Social Media Phishing – SCAM OF THE MONTH


Ariel (10) was scrolling through the newsfeed of a photosharing app when she noticed a glam shot of her favorite influencer wearing cute new sneakers. She took a screenshot for her birthday list and then noticed a giveaway linked in the comments section. “Turn $20 into $200 and buy these shoes now! Make real money, real fast.” Ariel knew it was unlikely she’d get the shoes from her parents, and more likely she’d get a pair of similarly colored socks, so she clicked the link to try her luck online. This took her to an outside website. A flashing logo said to “call this number, to learn more!” When she did, a male voice answered, “All you need to do is give me the security number and pin from your reload card, and I’ll add in some extra zeros.” Ariel didn’t feel right about the situation. Her heart was racing, and she quickly hung up.

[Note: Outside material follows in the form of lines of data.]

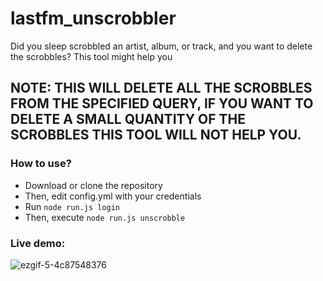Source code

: # lastfm_unscrobbler
Did you sleep scrobbled an artist, album, or track, and you want to delete the scrobbles?
This tool might help you
## NOTE: THIS WILL DELETE ALL THE SCROBBLES FROM THE SPECIFIED QUERY, IF YOU WANT TO DELETE A SMALL QUANTITY OF THE SCROBBLES THIS TOOL WILL NOT HELP YOU.


### How to use?

* Download or clone the repository 
* Then, edit config.yml with your credentials
* Run `node run.js login`
* Then, execute `node run.js unscrobble`

### Live demo:
![ezgif-5-4c87548376](https://user-images.githubusercontent.com/84261118/198750522-38897549-9e1f-4c32-8c28-ba0ab1337458.gif)

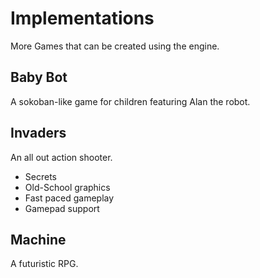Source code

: # Implementations 
More Games that can be created using the engine.
## Baby Bot
A sokoban-like game for children featuring Alan the robot.
## Invaders
An all out action shooter.
- Secrets
- Old-School graphics
- Fast paced gameplay
- Gamepad support
## Machine
A futuristic RPG.
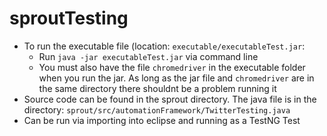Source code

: # sproutTesting
* To run the executable file (location: `executable/executableTest.jar`: 
  *  Run `java -jar executableTest.jar` via command line
   *  You must also have the file `chromedriver` in the executable folder when you run the jar. As long as the jar file and `chromedriver` are in the same directory there shouldnt be a problem running it
* Source code can be found in the sprout directory. The java file is in the directory: `sprout/src/automationFramework/TwitterTesting.java`
 * Can be run via importing into eclipse and running as a TestNG Test
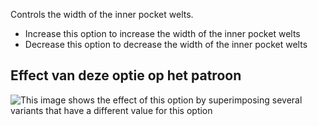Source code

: Controls the width of the inner pocket welts.

- Increase this option to increase the width of the inner pocket welts
- Decrease this option to decrease the width of the inner pocket welts

## Effect van deze optie op het patroon

![This image shows the effect of this option by superimposing several variants that have a different value for this option](jaeger_innerpocketweltheight_sample.svg "Effect of this option on the pattern")
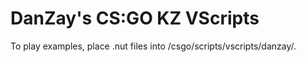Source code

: # DanZay's CS:GO KZ VScripts

To play examples, place .nut files into /csgo/scripts/vscripts/danzay/.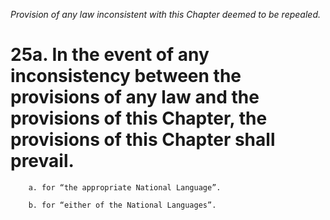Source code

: *Provision of any law inconsistent with this Chapter deemed to be repealed.*

# 25a. In the event of any inconsistency between the provisions of any law and the provisions of this Chapter, the provisions of this Chapter shall prevail.

        a. for “the appropriate National Language”.

        b. for “either of the National Languages”.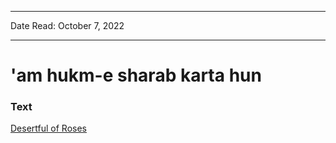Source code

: ***
Date Read: October 7, 2022
***

# 'am hukm-e sharab karta hun

### Text
[Desertful of Roses](http://www.columbia.edu/itc/mealac/pritchett/00garden/03c/0324/index_0324.html)

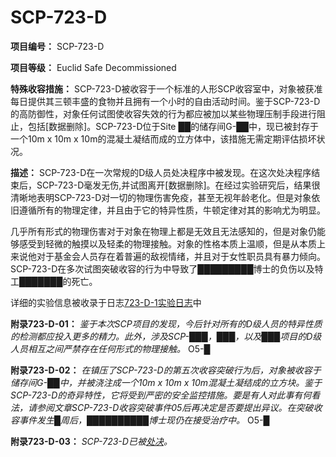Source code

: # SCP-723-D
                        

**项目编号：** SCP-723-D

**项目等级：** Euclid Safe Decommissioned

**特殊收容措施：** SCP-723-D被收容于一个标准的人形SCP收容室中，对象被获准每日提供其三顿丰盛的食物并且拥有一个小时的自由活动时间。鉴于SCP-723-D的高防御性，对象任何试图使收容失效的行为都应被加以某些物理压制手段进行阻止，包括[数据删除]。SCP-723-D位于Site ██的储存间G-██中，现已被封存于一个10m x 10m x 10m的混凝土凝结而成的立方体中，该措施无需定期评估损坏状况。

**描述：** SCP-723-D在一次常规的D级人员处决程序中被发现。在这次处决程序结束后，SCP-723-D毫发无伤,并试图离开[数据删除]。在经过实验研究后，结果很清晰地表明SCP-723-D对一切的物理伤害免疫，甚至无视年龄老化。但是对象依旧遵循所有的物理定律，并且由于它的特异性质，牛顿定律对其的影响尤为明显。

几乎所有形式的物理伤害对于对象在物理上都是无效且无法感知的，但是对象仍能够感受到轻微的触摸以及轻柔的物理接触。对象的性格本质上温顺，但是从本质上来说他对于基金会人员存在着普遍的敌视情绪，并且对于女性职员具有暴力倾向。SCP-723-D在多次试图突破收容的行为中导致了█████████博士的负伤以及特工███████的死亡。

详细的实验信息被收录于日志[723-D-1实验日志](//scp-wiki-cn.wikidot.com/decomm:723-d-1-testing-log)中

**附录723-D-01：** *鉴于本次SCP项目的发现，今后针对所有的D级人员的特异性质的检测都应投入更多的精力。此外，涉及SCP-███，███，以及███项目的D级人员相互之间严禁存在任何形式的物理接触。*  O5-█

**附录723-D-02：** *在镇压了SCP-723-D的第五次收容突破行为后，对象被收容于储存间G-██中，并被浇注成一个10m x 10m x 10m混凝土凝结成的立方块。鉴于SCP-723-D的奇异特性，它将受到严密的安全监控措施。要是有人对此事有何看法，请参阅文章SCP-723-D收容突破事件05后再决定是否要提出异议。在突破收容事件发生█周后，██████████博士现仍在接受治疗中。*  O5-█

**附录723-D-03：** *SCP-723-D已被[处决](//scp-wiki-cn.wikidot.com/peanuts)。*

Did you spot the red flags?

  • Ariel clicked a link in the comments section. Because the link was tied to a known influencer that she liked and trusted, she was misled to believe it was vetted.
  • The caller was requesting a pin or code. Never provide anyone with these numbers, or other numbers tied to your money.
  • Turning $20 into $200 was too good to be true. Ariel had a gut feeling something wasn’t right, and she went with it. Good for her!

What you should know about this scam

As Mamma and Daddy shark, it’s important to talk with Baby sharks about scams they may encounter while surfing the web.

Social Media scams have more than tripled in the past year. These platforms are often a place to let your guard down, and surround yourself with friends. Fraudsters take advantage of this dynamic, and swoop in when you least expect it.

Make your home a no phishing zone. Stay in the know about new phishing tactics, and role-play scheming scenarios with little ones so that they’ll know what to look out for and how to proceed safely.